> _What is needed_: Type the records that follow again exactly as written, but drop the pictures.

⁂

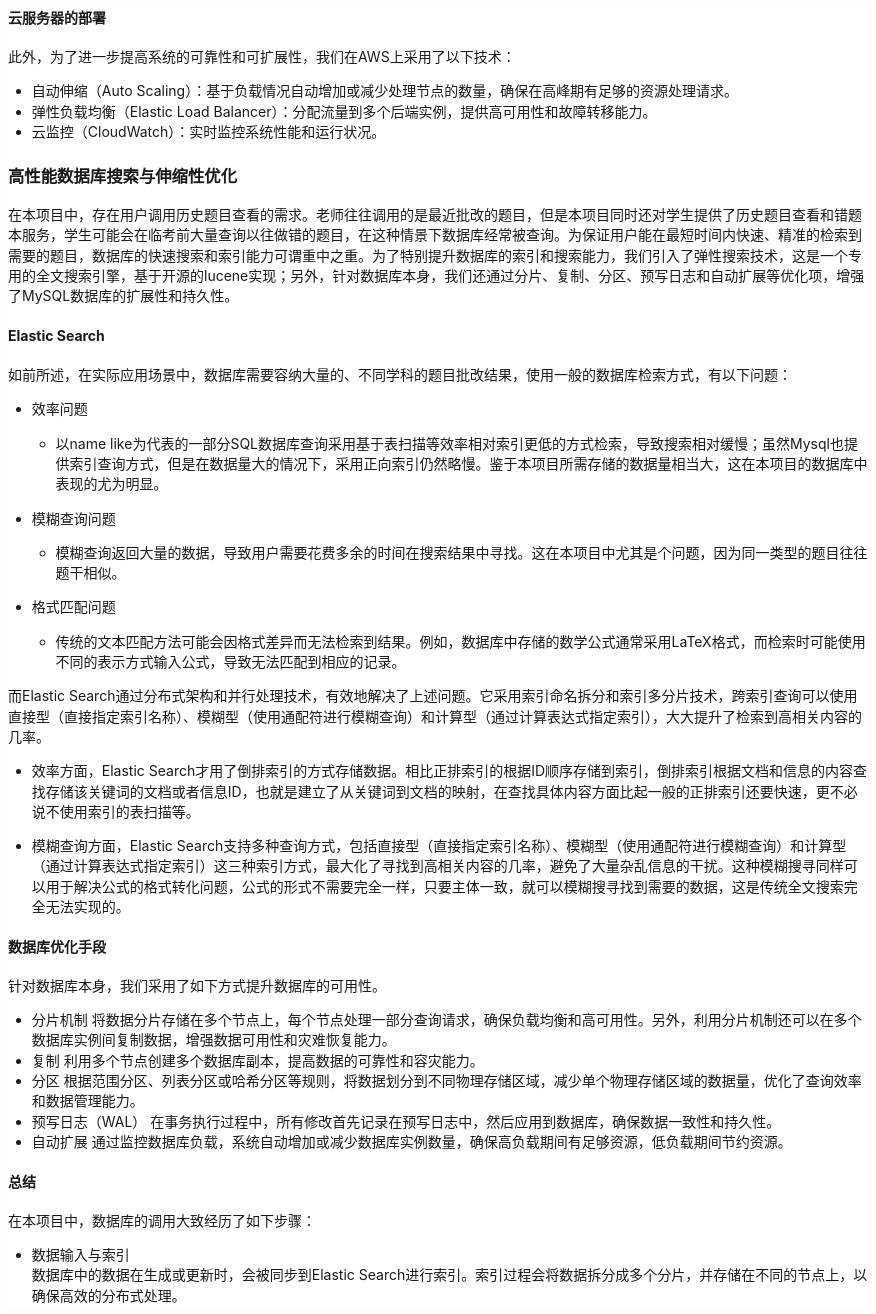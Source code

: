#### 云服务器的部署

此外，为了进一步提高系统的可靠性和可扩展性，我们在AWS上采用了以下技术：

- 自动伸缩（Auto Scaling）：基于负载情况自动增加或减少处理节点的数量，确保在高峰期有足够的资源处理请求。
- 弹性负载均衡（Elastic Load Balancer）：分配流量到多个后端实例，提供高可用性和故障转移能力。
- 云监控（CloudWatch）：实时监控系统性能和运行状况。

### 高性能数据库搜索与伸缩性优化

在本项目中，存在用户调用历史题目查看的需求。老师往往调用的是最近批改的题目，但是本项目同时还对学生提供了历史题目查看和错题本服务，学生可能会在临考前大量查询以往做错的题目，在这种情景下数据库经常被查询。为保证用户能在最短时间内快速、精准的检索到需要的题目，数据库的快速搜索和索引能力可谓重中之重。为了特别提升数据库的索引和搜索能力，我们引入了弹性搜索技术，这是一个专用的全文搜索引擎，基于开源的lucene实现；另外，针对数据库本身，我们还通过分片、复制、分区、预写日志和自动扩展等优化项，增强了MySQL数据库的扩展性和持久性。

#### Elastic Search
如前所述，在实际应用场景中，数据库需要容纳大量的、不同学科的题目批改结果，使用一般的数据库检索方式，有以下问题：

* 效率问题 
  * 以name like为代表的一部分SQL数据库查询采用基于表扫描等效率相对索引更低的方式检索，导致搜索相对缓慢；虽然Mysql也提供索引查询方式，但是在数据量大的情况下，采用正向索引仍然略慢。鉴于本项目所需存储的数据量相当大，这在本项目的数据库中表现的尤为明显。

* 模糊查询问题  
  * 模糊查询返回大量的数据，导致用户需要花费多余的时间在搜索结果中寻找。这在本项目中尤其是个问题，因为同一类型的题目往往题干相似。

* 格式匹配问题
  * 传统的文本匹配方法可能会因格式差异而无法检索到结果。例如，数据库中存储的数学公式通常采用LaTeX格式，而检索时可能使用不同的表示方式输入公式，导致无法匹配到相应的记录。


而Elastic Search通过分布式架构和并行处理技术，有效地解决了上述问题。它采用索引命名拆分和索引多分片技术，跨索引查询可以使用直接型（直接指定索引名称）、模糊型（使用通配符进行模糊查询）和计算型（通过计算表达式指定索引），大大提升了检索到高相关内容的几率。
- 效率方面，Elastic Search才用了倒排索引的方式存储数据。相比正排索引的根据ID顺序存储到索引，倒排索引根据文档和信息的内容查找存储该关键词的文档或者信息ID，也就是建立了从关键词到文档的映射，在查找具体内容方面比起一般的正排索引还要快速，更不必说不使用索引的表扫描等。

- 模糊查询方面，Elastic Search支持多种查询方式，包括直接型（直接指定索引名称）、模糊型（使用通配符进行模糊查询）和计算型（通过计算表达式指定索引）这三种索引方式，最大化了寻找到高相关内容的几率，避免了大量杂乱信息的干扰。这种模糊搜寻同样可以用于解决公式的格式转化问题，公式的形式不需要完全一样，只要主体一致，就可以模糊搜寻找到需要的数据，这是传统全文搜索完全无法实现的。

#### 数据库优化手段
针对数据库本身，我们采用了如下方式提升数据库的可用性。

- 分片机制
   将数据分片存储在多个节点上，每个节点处理一部分查询请求，确保负载均衡和高可用性。另外，利用分片机制还可以在多个数据库实例间复制数据，增强数据可用性和灾难恢复能力。
- 复制
   利用多个节点创建多个数据库副本，提高数据的可靠性和容灾能力。
- 分区
   根据范围分区、列表分区或哈希分区等规则，将数据划分到不同物理存储区域，减少单个物理存储区域的数据量，优化了查询效率和数据管理能力。
- 预写日志（WAL）
   在事务执行过程中，所有修改首先记录在预写日志中，然后应用到数据库，确保数据一致性和持久性。
- 自动扩展
   通过监控数据库负载，系统自动增加或减少数据库实例数量，确保高负载期间有足够资源，低负载期间节约资源。

#### 总结
在本项目中，数据库的调用大致经历了如下步骤：

- 数据输入与索引  
数据库中的数据在生成或更新时，会被同步到Elastic Search进行索引。索引过程会将数据拆分成多个分片，并存储在不同的节点上，以确保高效的分布式处理。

⁂

> _Answer area_:
Source code

:#### 云服务器的部署

此外，为了进一步提高系统的可靠性和可扩展性，我们在AWS上采用了以下技术：

- 自动伸缩（Auto Scaling）：基于负载情况自动增加或减少处理节点的数量，确保在高峰期有足够的资源处理请求。
- 弹性负载均衡（Elastic Load Balancer）：分配流量到多个后端实例，提供高可用性和故障转移能力。
- 云监控（CloudWatch）：实时监控系统性能和运行状况。

### 高性能数据库搜索与伸缩性优化

在本项目中，存在用户调用历史题目查看的需求。老师往往调用的是最近批改的题目，但是本项目同时还对学生提供了历史题目查看和错题本服务，学生可能会在临考前大量查询以往做错的题目，在这种情景下数据库经常被查询。为保证用户能在最短时间内快速、精准的检索到需要的题目，数据库的快速搜索和索引能力可谓重中之重。为了特别提升数据库的索引和搜索能力，我们引入了弹性搜索技术，这是一个专用的全文搜索引擎，基于开源的lucene实现；另外，针对数据库本身，我们还通过分片、复制、分区、预写日志和自动扩展等优化项，增强了MySQL数据库的扩展性和持久性。

#### Elastic Search
如前所述，在实际应用场景中，数据库需要容纳大量的、不同学科的题目批改结果，使用一般的数据库检索方式，有以下问题：

* 效率问题 
  * 以name like为代表的一部分SQL数据库查询采用基于表扫描等效率相对索引更低的方式检索，导致搜索相对缓慢；虽然Mysql也提供索引查询方式，但是在数据量大的情况下，采用正向索引仍然略慢。鉴于本项目所需存储的数据量相当大，这在本项目的数据库中表现的尤为明显。

* 模糊查询问题  
  * 模糊查询返回大量的数据，导致用户需要花费多余的时间在搜索结果中寻找。这在本项目中尤其是个问题，因为同一类型的题目往往题干相似。

* 格式匹配问题
  * 传统的文本匹配方法可能会因格式差异而无法检索到结果。例如，数据库中存储的数学公式通常采用LaTeX格式，而检索时可能使用不同的表示方式输入公式，导致无法匹配到相应的记录。


而Elastic Search通过分布式架构和并行处理技术，有效地解决了上述问题。它采用索引命名拆分和索引多分片技术，跨索引查询可以使用直接型（直接指定索引名称）、模糊型（使用通配符进行模糊查询）和计算型（通过计算表达式指定索引），大大提升了检索到高相关内容的几率。
- 效率方面，Elastic Search才用了倒排索引的方式存储数据。相比正排索引的根据ID顺序存储到索引，倒排索引根据文档和信息的内容查找存储该关键词的文档或者信息ID，也就是建立了从关键词到文档的映射，在查找具体内容方面比起一般的正排索引还要快速，更不必说不使用索引的表扫描等。

- 模糊查询方面，Elastic Search支持多种查询方式，包括直接型（直接指定索引名称）、模糊型（使用通配符进行模糊查询）和计算型（通过计算表达式指定索引）这三种索引方式，最大化了寻找到高相关内容的几率，避免了大量杂乱信息的干扰。这种模糊搜寻同样可以用于解决公式的格式转化问题，公式的形式不需要完全一样，只要主体一致，就可以模糊搜寻找到需要的数据，这是传统全文搜索完全无法实现的。

#### 数据库优化手段
针对数据库本身，我们采用了如下方式提升数据库的可用性。

- 分片机制
   将数据分片存储在多个节点上，每个节点处理一部分查询请求，确保负载均衡和高可用性。另外，利用分片机制还可以在多个数据库实例间复制数据，增强数据可用性和灾难恢复能力。
- 复制
   利用多个节点创建多个数据库副本，提高数据的可靠性和容灾能力。
- 分区
   根据范围分区、列表分区或哈希分区等规则，将数据划分到不同物理存储区域，减少单个物理存储区域的数据量，优化了查询效率和数据管理能力。
- 预写日志（WAL）
   在事务执行过程中，所有修改首先记录在预写日志中，然后应用到数据库，确保数据一致性和持久性。
- 自动扩展
   通过监控数据库负载，系统自动增加或减少数据库实例数量，确保高负载期间有足够资源，低负载期间节约资源。

#### 总结
在本项目中，数据库的调用大致经历了如下步骤：

- 数据输入与索引  
数据库中的数据在生成或更新时，会被同步到Elastic Search进行索引。索引过程会将数据拆分成多个分片，并存储在不同的节点上，以确保高效的分布式处理。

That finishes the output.